## Your instructions
Would you copy out the following entries exactly, without any of the pictures?
--- Information provided Enclosed Below ---
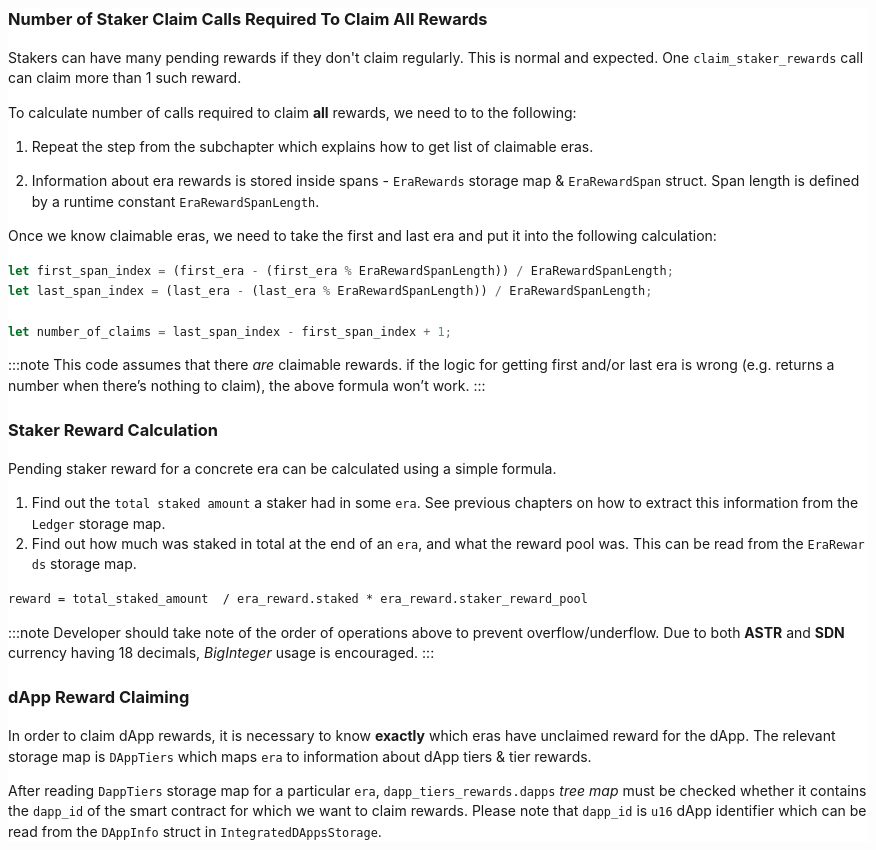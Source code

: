 ### Number of Staker Claim Calls Required To Claim All Rewards

Stakers can have many pending rewards if they don't claim regularly. This is normal and expected.
One `claim_staker_rewards` call can claim more than 1 such reward.

To calculate number of calls required to claim **all** rewards, we need to to the following:

1. Repeat the step from the subchapter which explains how to get list of claimable eras.

2. Information about era rewards is stored inside spans - `EraRewards` storage map & `EraRewardSpan` struct.
   Span length is defined by a runtime constant `EraRewardSpanLength`.

Once we know claimable eras, we need to take the first and last era and put it into the following calculation:

```rust
let first_span_index = (first_era - (first_era % EraRewardSpanLength)) / EraRewardSpanLength;
let last_span_index = (last_era - (last_era % EraRewardSpanLength)) / EraRewardSpanLength;

let number_of_claims = last_span_index - first_span_index + 1;
```

:::note
This code assumes that there _are_ claimable rewards. if the logic for getting first and/or last era is wrong (e.g. returns a number when there’s nothing to claim), the above formula won’t work.
:::

### Staker Reward Calculation

Pending staker reward for a concrete era can be calculated using a simple formula.

1. Find out the `total staked amount` a staker had in some `era`. See previous chapters on how to extract this information from the `Ledger` storage map.
2. Find out how much was staked in total at the end of an `era`, and what the reward pool was. This can be read from the `EraRewards` storage map.

`reward = total_staked_amount  / era_reward.staked * era_reward.staker_reward_pool`

:::note
Developer should take note of the order of operations above to prevent overflow/underflow. Due to both **ASTR** and **SDN** currency having 18 decimals, _BigInteger_ usage is encouraged.
:::

### dApp Reward Claiming

In order to claim dApp rewards, it is necessary to know **exactly** which eras have unclaimed reward for the dApp.
The relevant storage map is `DAppTiers` which maps `era` to information about dApp tiers & tier rewards.

After reading `DappTiers` storage map for a particular `era`, `dapp_tiers_rewards.dapps` _tree map_ must be checked whether it contains the `dapp_id` of the smart contract for which we want to claim rewards. Please note that `dapp_id` is `u16` dApp identifier which can be read from the `DAppInfo` struct in `IntegratedDAppsStorage`.
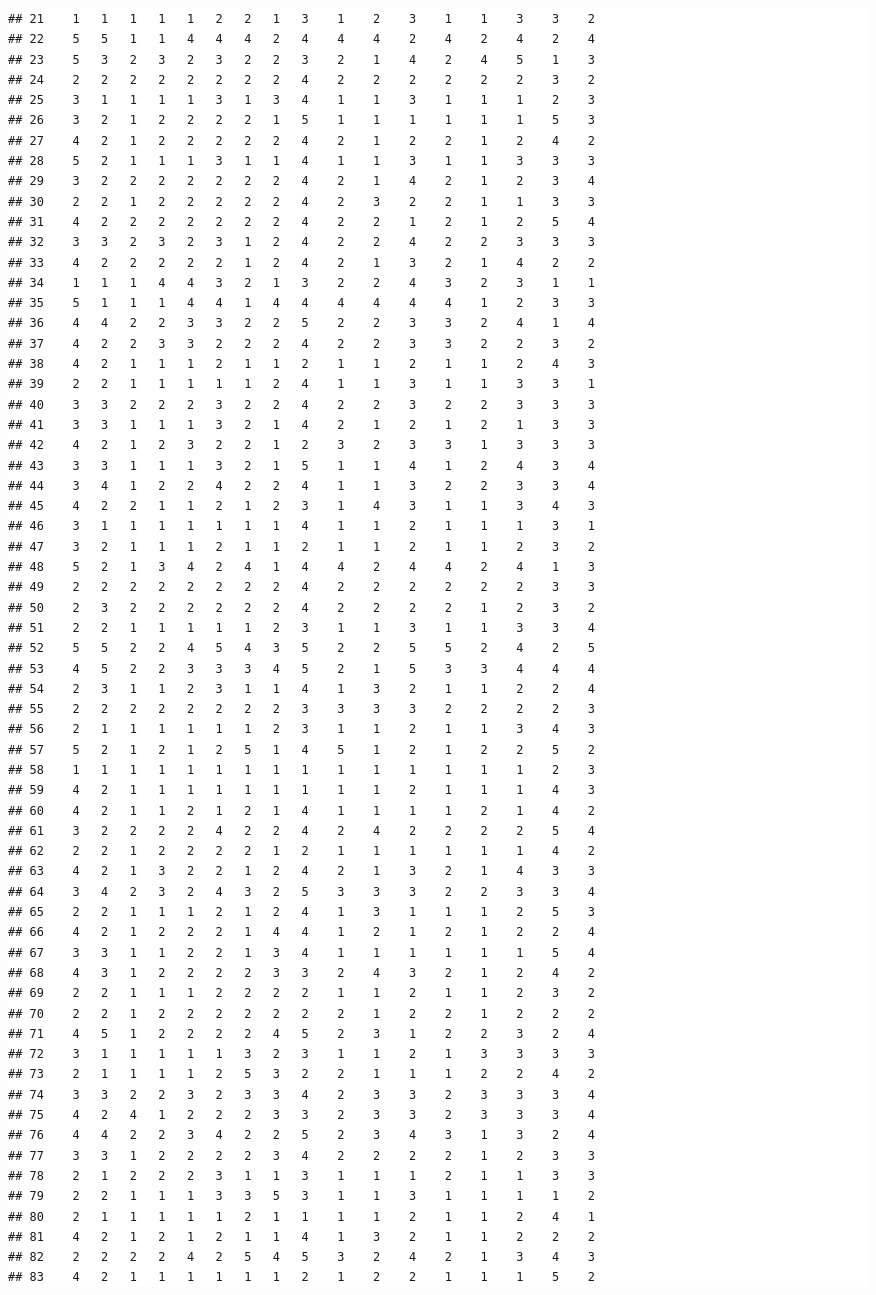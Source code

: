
 ```
## 21    1   1   1   1   1   2   2   1   3    1    2    3    1    1    3    3    2
## 22    5   5   1   1   4   4   4   2   4    4    4    2    4    2    4    2    4
## 23    5   3   2   3   2   3   2   2   3    2    1    4    2    4    5    1    3
## 24    2   2   2   2   2   2   2   2   4    2    2    2    2    2    2    3    2
## 25    3   1   1   1   1   3   1   3   4    1    1    3    1    1    1    2    3
## 26    3   2   1   2   2   2   2   1   5    1    1    1    1    1    1    5    3
## 27    4   2   1   2   2   2   2   2   4    2    1    2    2    1    2    4    2
## 28    5   2   1   1   1   3   1   1   4    1    1    3    1    1    3    3    3
## 29    3   2   2   2   2   2   2   2   4    2    1    4    2    1    2    3    4
## 30    2   2   1   2   2   2   2   2   4    2    3    2    2    1    1    3    3
## 31    4   2   2   2   2   2   2   2   4    2    2    1    2    1    2    5    4
## 32    3   3   2   3   2   3   1   2   4    2    2    4    2    2    3    3    3
## 33    4   2   2   2   2   2   1   2   4    2    1    3    2    1    4    2    2
## 34    1   1   1   4   4   3   2   1   3    2    2    4    3    2    3    1    1
## 35    5   1   1   1   4   4   1   4   4    4    4    4    4    1    2    3    3
## 36    4   4   2   2   3   3   2   2   5    2    2    3    3    2    4    1    4
## 37    4   2   2   3   3   2   2   2   4    2    2    3    3    2    2    3    2
## 38    4   2   1   1   1   2   1   1   2    1    1    2    1    1    2    4    3
## 39    2   2   1   1   1   1   1   2   4    1    1    3    1    1    3    3    1
## 40    3   3   2   2   2   3   2   2   4    2    2    3    2    2    3    3    3
## 41    3   3   1   1   1   3   2   1   4    2    1    2    1    2    1    3    3
## 42    4   2   1   2   3   2   2   1   2    3    2    3    3    1    3    3    3
## 43    3   3   1   1   1   3   2   1   5    1    1    4    1    2    4    3    4
## 44    3   4   1   2   2   4   2   2   4    1    1    3    2    2    3    3    4
## 45    4   2   2   1   1   2   1   2   3    1    4    3    1    1    3    4    3
## 46    3   1   1   1   1   1   1   1   4    1    1    2    1    1    1    3    1
## 47    3   2   1   1   1   2   1   1   2    1    1    2    1    1    2    3    2
## 48    5   2   1   3   4   2   4   1   4    4    2    4    4    2    4    1    3
## 49    2   2   2   2   2   2   2   2   4    2    2    2    2    2    2    3    3
## 50    2   3   2   2   2   2   2   2   4    2    2    2    2    1    2    3    2
## 51    2   2   1   1   1   1   1   2   3    1    1    3    1    1    3    3    4
## 52    5   5   2   2   4   5   4   3   5    2    2    5    5    2    4    2    5
## 53    4   5   2   2   3   3   3   4   5    2    1    5    3    3    4    4    4
## 54    2   3   1   1   2   3   1   1   4    1    3    2    1    1    2    2    4
## 55    2   2   2   2   2   2   2   2   3    3    3    3    2    2    2    2    3
## 56    2   1   1   1   1   1   1   2   3    1    1    2    1    1    3    4    3
## 57    5   2   1   2   1   2   5   1   4    5    1    2    1    2    2    5    2
## 58    1   1   1   1   1   1   1   1   1    1    1    1    1    1    1    2    3
## 59    4   2   1   1   1   1   1   1   1    1    1    2    1    1    1    4    3
## 60    4   2   1   1   2   1   2   1   4    1    1    1    1    2    1    4    2
## 61    3   2   2   2   2   4   2   2   4    2    4    2    2    2    2    5    4
## 62    2   2   1   2   2   2   2   1   2    1    1    1    1    1    1    4    2
## 63    4   2   1   3   2   2   1   2   4    2    1    3    2    1    4    3    3
## 64    3   4   2   3   2   4   3   2   5    3    3    3    2    2    3    3    4
## 65    2   2   1   1   1   2   1   2   4    1    3    1    1    1    2    5    3
## 66    4   2   1   2   2   2   1   4   4    1    2    1    2    1    2    2    4
## 67    3   3   1   1   2   2   1   3   4    1    1    1    1    1    1    5    4
## 68    4   3   1   2   2   2   2   3   3    2    4    3    2    1    2    4    2
## 69    2   2   1   1   1   2   2   2   2    1    1    2    1    1    2    3    2
## 70    2   2   1   2   2   2   2   2   2    2    1    2    2    1    2    2    2
## 71    4   5   1   2   2   2   2   4   5    2    3    1    2    2    3    2    4
## 72    3   1   1   1   1   1   3   2   3    1    1    2    1    3    3    3    3
## 73    2   1   1   1   1   2   5   3   2    2    1    1    1    2    2    4    2
## 74    3   3   2   2   3   2   3   3   4    2    3    3    2    3    3    3    4
## 75    4   2   4   1   2   2   2   3   3    2    3    3    2    3    3    3    4
## 76    4   4   2   2   3   4   2   2   5    2    3    4    3    1    3    2    4
## 77    3   3   1   2   2   2   2   3   4    2    2    2    2    1    2    3    3
## 78    2   1   2   2   2   3   1   1   3    1    1    1    2    1    1    3    3
## 79    2   2   1   1   1   3   3   5   3    1    1    3    1    1    1    1    2
## 80    2   1   1   1   1   1   2   1   1    1    1    2    1    1    2    4    1
## 81    4   2   1   2   1   2   1   1   4    1    3    2    1    1    2    2    2
## 82    2   2   2   2   4   2   5   4   5    3    2    4    2    1    3    4    3
## 83    4   2   1   1   1   1   1   1   2    1    2    2    1    1    1    5    2
```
--- End of Enclosed Information provided ---
## Worked solution
Source code

: ### Number of Staker Claim Calls Required To Claim All Rewards

Stakers can have many pending rewards if they don't claim regularly. This is normal and expected.
One `claim_staker_rewards` call can claim more than 1 such reward.

To calculate number of calls required to claim **all** rewards, we need to to the following:

1. Repeat the step from the subchapter which explains how to get list of claimable eras.

2. Information about era rewards is stored inside spans - `EraRewards` storage map & `EraRewardSpan` struct.
   Span length is defined by a runtime constant `EraRewardSpanLength`.

Once we know claimable eras, we need to take the first and last era and put it into the following calculation:

```rust
let first_span_index = (first_era - (first_era % EraRewardSpanLength)) / EraRewardSpanLength;
let last_span_index = (last_era - (last_era % EraRewardSpanLength)) / EraRewardSpanLength;

let number_of_claims = last_span_index - first_span_index + 1;
```

:::note
This code assumes that there _are_ claimable rewards. if the logic for getting first and/or last era is wrong (e.g. returns a number when there’s nothing to claim), the above formula won’t work.
:::

### Staker Reward Calculation

Pending staker reward for a concrete era can be calculated using a simple formula.

1. Find out the `total staked amount` a staker had in some `era`. See previous chapters on how to extract this information from the `Ledger` storage map.
2. Find out how much was staked in total at the end of an `era`, and what the reward pool was. This can be read from the `EraRewards` storage map.

`reward = total_staked_amount  / era_reward.staked * era_reward.staker_reward_pool`

:::note
Developer should take note of the order of operations above to prevent overflow/underflow. Due to both **ASTR** and **SDN** currency having 18 decimals, _BigInteger_ usage is encouraged.
:::

### dApp Reward Claiming

In order to claim dApp rewards, it is necessary to know **exactly** which eras have unclaimed reward for the dApp.
The relevant storage map is `DAppTiers` which maps `era` to information about dApp tiers & tier rewards.

After reading `DappTiers` storage map for a particular `era`, `dapp_tiers_rewards.dapps` _tree map_ must be checked whether it contains the `dapp_id` of the smart contract for which we want to claim rewards. Please note that `dapp_id` is `u16` dApp identifier which can be read from the `DAppInfo` struct in `IntegratedDAppsStorage`.
Source code

:
 ```
## 21    1   1   1   1   1   2   2   1   3    1    2    3    1    1    3    3    2
## 22    5   5   1   1   4   4   4   2   4    4    4    2    4    2    4    2    4
## 23    5   3   2   3   2   3   2   2   3    2    1    4    2    4    5    1    3
## 24    2   2   2   2   2   2   2   2   4    2    2    2    2    2    2    3    2
## 25    3   1   1   1   1   3   1   3   4    1    1    3    1    1    1    2    3
## 26    3   2   1   2   2   2   2   1   5    1    1    1    1    1    1    5    3
## 27    4   2   1   2   2   2   2   2   4    2    1    2    2    1    2    4    2
## 28    5   2   1   1   1   3   1   1   4    1    1    3    1    1    3    3    3
## 29    3   2   2   2   2   2   2   2   4    2    1    4    2    1    2    3    4
## 30    2   2   1   2   2   2   2   2   4    2    3    2    2    1    1    3    3
## 31    4   2   2   2   2   2   2   2   4    2    2    1    2    1    2    5    4
## 32    3   3   2   3   2   3   1   2   4    2    2    4    2    2    3    3    3
## 33    4   2   2   2   2   2   1   2   4    2    1    3    2    1    4    2    2
## 34    1   1   1   4   4   3   2   1   3    2    2    4    3    2    3    1    1
## 35    5   1   1   1   4   4   1   4   4    4    4    4    4    1    2    3    3
## 36    4   4   2   2   3   3   2   2   5    2    2    3    3    2    4    1    4
## 37    4   2   2   3   3   2   2   2   4    2    2    3    3    2    2    3    2
## 38    4   2   1   1   1   2   1   1   2    1    1    2    1    1    2    4    3
## 39    2   2   1   1   1   1   1   2   4    1    1    3    1    1    3    3    1
## 40    3   3   2   2   2   3   2   2   4    2    2    3    2    2    3    3    3
## 41    3   3   1   1   1   3   2   1   4    2    1    2    1    2    1    3    3
## 42    4   2   1   2   3   2   2   1   2    3    2    3    3    1    3    3    3
## 43    3   3   1   1   1   3   2   1   5    1    1    4    1    2    4    3    4
## 44    3   4   1   2   2   4   2   2   4    1    1    3    2    2    3    3    4
## 45    4   2   2   1   1   2   1   2   3    1    4    3    1    1    3    4    3
## 46    3   1   1   1   1   1   1   1   4    1    1    2    1    1    1    3    1
## 47    3   2   1   1   1   2   1   1   2    1    1    2    1    1    2    3    2
## 48    5   2   1   3   4   2   4   1   4    4    2    4    4    2    4    1    3
## 49    2   2   2   2   2   2   2   2   4    2    2    2    2    2    2    3    3
## 50    2   3   2   2   2   2   2   2   4    2    2    2    2    1    2    3    2
## 51    2   2   1   1   1   1   1   2   3    1    1    3    1    1    3    3    4
## 52    5   5   2   2   4   5   4   3   5    2    2    5    5    2    4    2    5
## 53    4   5   2   2   3   3   3   4   5    2    1    5    3    3    4    4    4
## 54    2   3   1   1   2   3   1   1   4    1    3    2    1    1    2    2    4
## 55    2   2   2   2   2   2   2   2   3    3    3    3    2    2    2    2    3
## 56    2   1   1   1   1   1   1   2   3    1    1    2    1    1    3    4    3
## 57    5   2   1   2   1   2   5   1   4    5    1    2    1    2    2    5    2
## 58    1   1   1   1   1   1   1   1   1    1    1    1    1    1    1    2    3
## 59    4   2   1   1   1   1   1   1   1    1    1    2    1    1    1    4    3
## 60    4   2   1   1   2   1   2   1   4    1    1    1    1    2    1    4    2
## 61    3   2   2   2   2   4   2   2   4    2    4    2    2    2    2    5    4
## 62    2   2   1   2   2   2   2   1   2    1    1    1    1    1    1    4    2
## 63    4   2   1   3   2   2   1   2   4    2    1    3    2    1    4    3    3
## 64    3   4   2   3   2   4   3   2   5    3    3    3    2    2    3    3    4
## 65    2   2   1   1   1   2   1   2   4    1    3    1    1    1    2    5    3
## 66    4   2   1   2   2   2   1   4   4    1    2    1    2    1    2    2    4
## 67    3   3   1   1   2   2   1   3   4    1    1    1    1    1    1    5    4
## 68    4   3   1   2   2   2   2   3   3    2    4    3    2    1    2    4    2
## 69    2   2   1   1   1   2   2   2   2    1    1    2    1    1    2    3    2
## 70    2   2   1   2   2   2   2   2   2    2    1    2    2    1    2    2    2
## 71    4   5   1   2   2   2   2   4   5    2    3    1    2    2    3    2    4
## 72    3   1   1   1   1   1   3   2   3    1    1    2    1    3    3    3    3
## 73    2   1   1   1   1   2   5   3   2    2    1    1    1    2    2    4    2
## 74    3   3   2   2   3   2   3   3   4    2    3    3    2    3    3    3    4
## 75    4   2   4   1   2   2   2   3   3    2    3    3    2    3    3    3    4
## 76    4   4   2   2   3   4   2   2   5    2    3    4    3    1    3    2    4
## 77    3   3   1   2   2   2   2   3   4    2    2    2    2    1    2    3    3
## 78    2   1   2   2   2   3   1   1   3    1    1    1    2    1    1    3    3
## 79    2   2   1   1   1   3   3   5   3    1    1    3    1    1    1    1    2
## 80    2   1   1   1   1   1   2   1   1    1    1    2    1    1    2    4    1
## 81    4   2   1   2   1   2   1   1   4    1    3    2    1    1    2    2    2
## 82    2   2   2   2   4   2   5   4   5    3    2    4    2    1    3    4    3
## 83    4   2   1   1   1   1   1   1   2    1    2    2    1    1    1    5    2
```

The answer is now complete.